Verlustfeststellung begründet keinen Anspruch auf vollständigen Verlustabzug: Die beiden Verlustarten sind in einem Zeitraum entstanden und auch festgestellt worden, in dem die Mindestbesteuerung noch nicht Gesetz war. Die Abzugsbegrenzung auch für diese „Alt“-Verluste stellt sich nach einer früheren Entscheidung des BFH (BFH v. 11.2.1998 – I R 81/97, BStBl. II 1998, 485) als eine tatbestandliche Rückanknüpfung dar, die nicht gegen das rechtsstaatliche Vertrauensschutzgebot verstößt.

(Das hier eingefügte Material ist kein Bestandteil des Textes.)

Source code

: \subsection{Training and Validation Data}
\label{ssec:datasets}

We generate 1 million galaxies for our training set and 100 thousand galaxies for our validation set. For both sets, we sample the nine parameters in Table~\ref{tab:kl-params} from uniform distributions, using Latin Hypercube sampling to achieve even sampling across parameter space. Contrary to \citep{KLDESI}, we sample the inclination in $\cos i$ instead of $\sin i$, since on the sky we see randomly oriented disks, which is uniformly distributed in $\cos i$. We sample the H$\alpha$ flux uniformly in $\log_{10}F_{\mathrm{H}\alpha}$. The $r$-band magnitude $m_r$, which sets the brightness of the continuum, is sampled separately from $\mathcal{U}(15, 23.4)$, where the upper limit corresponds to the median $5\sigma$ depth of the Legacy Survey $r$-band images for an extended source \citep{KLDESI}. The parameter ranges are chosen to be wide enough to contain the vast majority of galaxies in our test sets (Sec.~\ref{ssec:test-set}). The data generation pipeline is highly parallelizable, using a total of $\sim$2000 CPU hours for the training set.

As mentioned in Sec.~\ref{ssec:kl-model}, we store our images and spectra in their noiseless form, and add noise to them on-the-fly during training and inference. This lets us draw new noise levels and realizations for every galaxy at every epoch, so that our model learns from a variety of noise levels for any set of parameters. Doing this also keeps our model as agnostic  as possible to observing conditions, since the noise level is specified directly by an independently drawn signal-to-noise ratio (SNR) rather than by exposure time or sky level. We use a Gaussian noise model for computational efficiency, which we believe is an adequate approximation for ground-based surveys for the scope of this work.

Da es jedem entstandenen Verlust immanent ist, dass eine Verrechnung mit positivem Einkommen/Gewerbeertrag nicht sichergestellt ist, kann auch kein Vertrauen in den Fortbestand einer bestimmten Verlustverrechnungsmöglichkeit erwachsen. Die Verlustverrechnung kann sowohl an fehlenden positiven Einkünften, an einer Liquidation der Gesellschaft vor der Verrechnung, am Tod des Steuerpflichtigen ohne vollständigen Verlustausgleich als auch an zeitlichen Beschränkungen für den Abzug bzw. an der Veränderung der Eigentümerstruktur einer Körperschaft (§ 8c Abs. 1 KStG ab 2008) scheitern.

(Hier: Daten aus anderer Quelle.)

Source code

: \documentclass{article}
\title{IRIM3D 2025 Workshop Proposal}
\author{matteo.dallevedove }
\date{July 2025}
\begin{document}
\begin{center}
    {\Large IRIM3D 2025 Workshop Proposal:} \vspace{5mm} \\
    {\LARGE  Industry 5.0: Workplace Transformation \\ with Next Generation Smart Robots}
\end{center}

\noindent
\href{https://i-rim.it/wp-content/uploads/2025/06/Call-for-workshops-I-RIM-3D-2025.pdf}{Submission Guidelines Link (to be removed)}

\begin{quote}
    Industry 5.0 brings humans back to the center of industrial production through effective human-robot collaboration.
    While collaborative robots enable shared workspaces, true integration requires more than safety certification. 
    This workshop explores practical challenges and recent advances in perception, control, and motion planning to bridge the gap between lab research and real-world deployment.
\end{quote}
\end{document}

Kein Verstoß gegen höherrangige Normen des Verfassungsrechts: Der hier in Betracht zu ziehende Maßstab für die Prüfung, ob ein Verstoß gegen Verfassungsrecht vorliegt, ist der Gleichheitsgrundsatz gem. Art. 3 Abs. 1 GG. Hieraus wird das Gebot der Besteuerung nach der wirtschaftlichen Leistungsfähigkeit als auch das Gebot, die Ausgestaltung dieses Prinzips folgerichtig zu regeln, abgeleitet. Daraus hat das BVerfG die Besteuerung nach dem „objektiven“ Nettoprinzip als Grundsatz verlangt (BVerfG v. 12.5.2009 – 2 BvL 1/00, BVerfGE 123, 111). Diese Prinzipien sind auch in das KStG (§ 2 Abs. 2 EStG i.V.m. § 8 Abs. 1 KStG) und in das GewStG (§ 7 Abs. 1 GewStG) übernommen worden.

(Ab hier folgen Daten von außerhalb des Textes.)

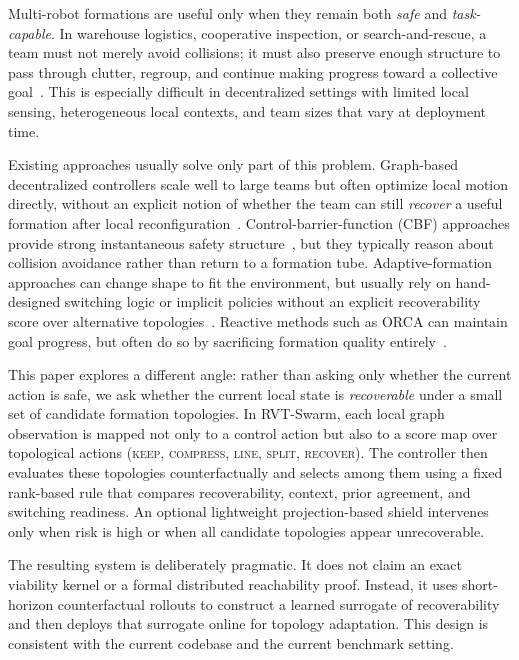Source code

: \documentclass[journal]{IEEEtran}
\begin{document}
Multi-robot formations are useful only when they remain both
\emph{safe} and \emph{task-capable}. In warehouse logistics, cooperative
inspection, or search-and-rescue, a team must not merely avoid
collisions; it must also preserve enough structure to pass through
clutter, regroup, and continue making progress toward a collective
goal~\cite{garg2024safe_multirobot_review,deng2024formation_adaptation,xie2025multi_uav_formation_rl}. This is especially difficult in
decentralized settings with limited local sensing, heterogeneous local
contexts, and team sizes that vary at deployment time.

Existing approaches usually solve only part of this problem.
Graph-based decentralized controllers scale well to large teams but
often optimize local motion directly, without an explicit notion of
whether the team can still \emph{recover} a useful formation after local
reconfiguration~\cite{muthusamy2024gnn_generalizability,goeckner2024magec}.
Control-barrier-function (CBF) approaches provide strong instantaneous
safety structure~\cite{zhang2025gcbf_plus,butler2024collaborative_safety,zhang2025dgppo}, but
they typically reason about collision avoidance rather than return to a
formation tube. Adaptive-formation approaches can change shape to fit
the environment, but usually rely on hand-designed switching logic or
implicit policies without an explicit recoverability score over
alternative topologies~\cite{deng2024formation_adaptation,xie2025multi_uav_formation_rl}.
Reactive methods such as ORCA can maintain goal progress, but often do
so by sacrificing formation quality entirely~\cite{van2011orca}.

This paper explores a different angle: rather than asking only whether
the current action is safe, we ask whether the current local state is
\emph{recoverable} under a small set of candidate formation topologies.
In RVT-Swarm, each local graph observation is mapped not only to a
control action but also to a score map over topological actions
(\textsc{keep}, \textsc{compress}, \textsc{line}, \textsc{split},
\textsc{recover}). The controller then evaluates these topologies
counterfactually and selects among them using a fixed rank-based rule
that compares recoverability, context, prior agreement, and switching
readiness. An optional lightweight projection-based shield intervenes
only when risk is high or when all candidate topologies appear
unrecoverable.

The resulting system is deliberately pragmatic. It does not claim an
exact viability kernel or a formal distributed reachability proof.
Instead, it uses short-horizon counterfactual rollouts to construct a
learned surrogate of recoverability and then deploys that surrogate
online for topology adaptation. This design is consistent with the
current codebase and the current benchmark setting.
\end{document}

Gleichzeitig gilt aber für beide Steuerarten das Periodizitätsprinzip (§ 7 Abs. 3 Sätze 1 und 2 KStG sowie § 14 Satz 2 GewStG). Einen Vorrang des Nettoprinzips in dem Sinne, dass der Verlustausgleich auf jeden Fall erfolgen müsse, sieht der BFH aber nicht. Auch wenn die Beschränkung des Verlustausgleichs und damit ein Eingriff in das objektive Nettoprinzip aus Gründen der Verstetigung der Staatseinnahmen vom Gesetzgeber eingeführt wurde, hält dies das BVerfG und mit ihm der BFH für zulässig (BVerfG v. 8.3.1978 – 1 BvR 117, 78, HFR 1978, 293).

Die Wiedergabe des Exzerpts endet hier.